The Nifty 50 needs to reclaim and sustain convincingly above the psychological 26,000 zone—which coincides with the 20-day EMA and the midline of the Bollinger Bands—for a further uptrend towards 26,200–26,300. Until then, consolidation may continue, with crucial support placed at 25,450, experts said.
The index opened below 25,700 and extended its downtrend to 25,473 but bounced back in the second half of the session and traded higher for the remainder of the day, closing 107 points (0.42 percent) higher at 25,790. The index formed a bullish candle with a long lower shadow on the daily charts, indicating a significant short-term turnaround in the market.

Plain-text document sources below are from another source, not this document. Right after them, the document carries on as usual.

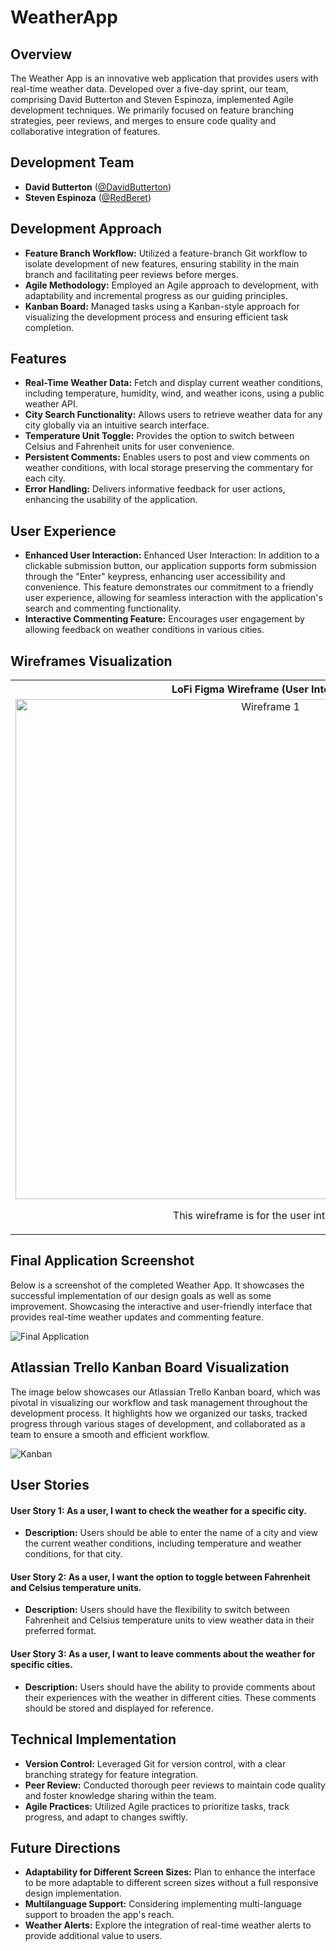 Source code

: # WeatherApp

## Overview
The Weather App is an innovative web application that provides users with real-time weather data. Developed over a five-day sprint, our team, comprising David Butterton and Steven Espinoza, implemented Agile development techniques. We primarily focused on feature branching strategies, peer reviews, and merges to ensure code quality and collaborative integration of features.

## Development Team
- **David Butterton** ([@DavidButterton](https://github.com/DavidButterton))
- **Steven Espinoza** ([@RedBeret](https://github.com/RedBeret))

## Development Approach

- **Feature Branch Workflow:** Utilized a feature-branch Git workflow to isolate development of new features, ensuring stability in the main branch and facilitating peer reviews before merges.
- **Agile Methodology:** Employed an Agile approach to development, with adaptability and incremental progress as our guiding principles.
- **Kanban Board:** Managed tasks using a Kanban-style approach for visualizing the development process and ensuring efficient task completion.

## Features

- **Real-Time Weather Data:** Fetch and display current weather conditions, including temperature, humidity, wind, and weather icons, using a public weather API.
- **City Search Functionality:** Allows users to retrieve weather data for any city globally via an intuitive search interface.
- **Temperature Unit Toggle:** Provides the option to switch between Celsius and Fahrenheit units for user convenience.
- **Persistent Comments:** Enables users to post and view comments on weather conditions, with local storage preserving the commentary for each city.
- **Error Handling:** Delivers informative feedback for user actions, enhancing the usability of the application.

## User Experience

- **Enhanced User Interaction:** Enhanced User Interaction: In addition to a clickable submission button, our application supports form submission through the "Enter" keypress, enhancing user accessibility and convenience. This feature demonstrates our commitment to a friendly user experience, allowing for seamless interaction with the application's search and commenting functionality.
- **Interactive Commenting Feature:** Encourages user engagement by allowing feedback on weather conditions in various cities.

## Wireframes Visualization

<table>
  <tr>
    <th style="text-align: center;">LoFi Figma Wireframe (User Interface)</th>
    <th style="text-align: center;">HiFi Figma Drawing (User Interface)</th>
  </tr>
  <tr>
    <td style="text-align: center;">
      <img src="src/img/wireframe1.png" alt="Wireframe 1" style="height: 800px; width: auto;">
      <p>This wireframe is for the user interface.</p>
    </td>
    <td style="text-align: center;">
      <img src="src/img/wireframe2-hifi.png" alt="Screenshot 1: Landing Page" style="height: 800px; width: auto;">
      <p>This shows the hifi Figma drawing of the weather app.</p>
    </td>
  </tr>
</table>

## Final Application Screenshot
Below is a screenshot of the completed Weather App. It showcases the successful implementation of our design goals as well as some improvement. Showcasing the interactive and user-friendly interface that provides real-time weather updates and commenting feature.

![Final Application](/src/img/weather-app-final.png)

## Atlassian Trello Kanban Board Visualization
The image below showcases our Atlassian Trello Kanban board, which was pivotal in visualizing our workflow and task management throughout the development process. It highlights how we organized our tasks, tracked progress through various stages of development, and collaborated as a team to ensure a smooth and efficient workflow.

![Kanban](/src/img/trello.png)


## User Stories

  #### User Story 1: As a user, I want to check the weather for a specific city.

   - **Description:** Users should be able to enter the name of a city and view the current weather conditions, including temperature and weather    
    conditions, for that city.

   #### User Story 2: As a user, I want the option to toggle between Fahrenheit and Celsius temperature units.

   - **Description:** Users should have the flexibility to switch between Fahrenheit and Celsius temperature units to view weather data in their 
    preferred format.

   #### User Story 3: As a user, I want to leave comments about the weather for specific cities.

   - **Description:** Users should have the ability to provide comments about their experiences with the weather in different cities. These comments 
    should be stored and displayed for reference.

## Technical Implementation

- **Version Control:** Leveraged Git for version control, with a clear branching strategy for feature integration.
- **Peer Review:** Conducted thorough peer reviews to maintain code quality and foster knowledge sharing within the team.
- **Agile Practices:** Utilized Agile practices to prioritize tasks, track progress, and adapt to changes swiftly.

## Future Directions

- **Adaptability for Different Screen Sizes:** Plan to enhance the interface to be more adaptable to different screen sizes without a full responsive design implementation.
- **Multilanguage Support:** Considering implementing multi-language support to broaden the app's reach.
- **Weather Alerts:** Explore the integration of real-time weather alerts to provide additional value to users.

“This is a positive indication, and one may expect further upside in the short term. The underlying trend of the Nifty seems to have turned up following the sharp weakness seen last week,” said Nagaraj Shetti, Senior Technical Research Analyst at HDFC Securities.

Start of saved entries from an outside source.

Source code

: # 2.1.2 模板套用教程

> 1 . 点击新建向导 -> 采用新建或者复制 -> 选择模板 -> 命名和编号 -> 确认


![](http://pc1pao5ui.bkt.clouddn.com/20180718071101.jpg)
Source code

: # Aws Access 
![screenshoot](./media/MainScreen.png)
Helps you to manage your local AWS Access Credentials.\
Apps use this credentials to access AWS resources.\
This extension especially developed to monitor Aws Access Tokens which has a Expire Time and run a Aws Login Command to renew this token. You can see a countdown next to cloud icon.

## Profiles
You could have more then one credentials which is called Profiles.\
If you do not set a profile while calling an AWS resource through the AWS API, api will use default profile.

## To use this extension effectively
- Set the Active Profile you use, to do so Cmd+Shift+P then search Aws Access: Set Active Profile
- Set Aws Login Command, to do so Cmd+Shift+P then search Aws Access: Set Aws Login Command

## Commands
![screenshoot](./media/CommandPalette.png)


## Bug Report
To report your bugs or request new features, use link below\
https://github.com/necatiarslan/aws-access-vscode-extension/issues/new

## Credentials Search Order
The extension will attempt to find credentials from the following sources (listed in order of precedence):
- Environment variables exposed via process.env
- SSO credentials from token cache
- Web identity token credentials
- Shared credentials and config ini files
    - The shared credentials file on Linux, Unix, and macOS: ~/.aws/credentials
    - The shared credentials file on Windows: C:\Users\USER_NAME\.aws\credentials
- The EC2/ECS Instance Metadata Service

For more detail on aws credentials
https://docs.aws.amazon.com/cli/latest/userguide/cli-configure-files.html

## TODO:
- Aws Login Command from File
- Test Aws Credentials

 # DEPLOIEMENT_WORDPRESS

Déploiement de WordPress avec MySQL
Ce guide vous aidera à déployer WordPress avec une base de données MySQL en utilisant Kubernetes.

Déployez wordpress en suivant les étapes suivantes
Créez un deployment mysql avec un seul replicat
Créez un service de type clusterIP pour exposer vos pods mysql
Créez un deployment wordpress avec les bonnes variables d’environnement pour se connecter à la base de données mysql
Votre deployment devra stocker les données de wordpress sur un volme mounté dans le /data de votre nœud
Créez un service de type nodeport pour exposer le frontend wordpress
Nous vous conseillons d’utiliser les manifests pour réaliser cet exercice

Having recovered decisively from key lower levels, the Nifty could advance towards the next hurdle of 26,000–26,100 levels over the next few sessions, according to him.
However, the Nifty 50 index remains well below its short- and medium-term moving averages, although it has moved back above the 100-day EMA on a closing basis. The RSI rebounded to 42.84 but remains well below the reference line. The MACD continued to maintain a bearish crossover, while the histogram weakened further.
“On the hourly chart, the RSI has moved out of the oversold zone, indicating early signs of recovery. However, this half-session buying is not expected to change the overall market sentiment,” said Rupak De, Senior Technical Analyst at LKP Securities.
“We remain watchful, as the Nifty faces resistance in the 26,000–26,100 zone, where selling pressure may re-emerge. On the lower end, immediate and crucial support is placed at 25,650,” he added.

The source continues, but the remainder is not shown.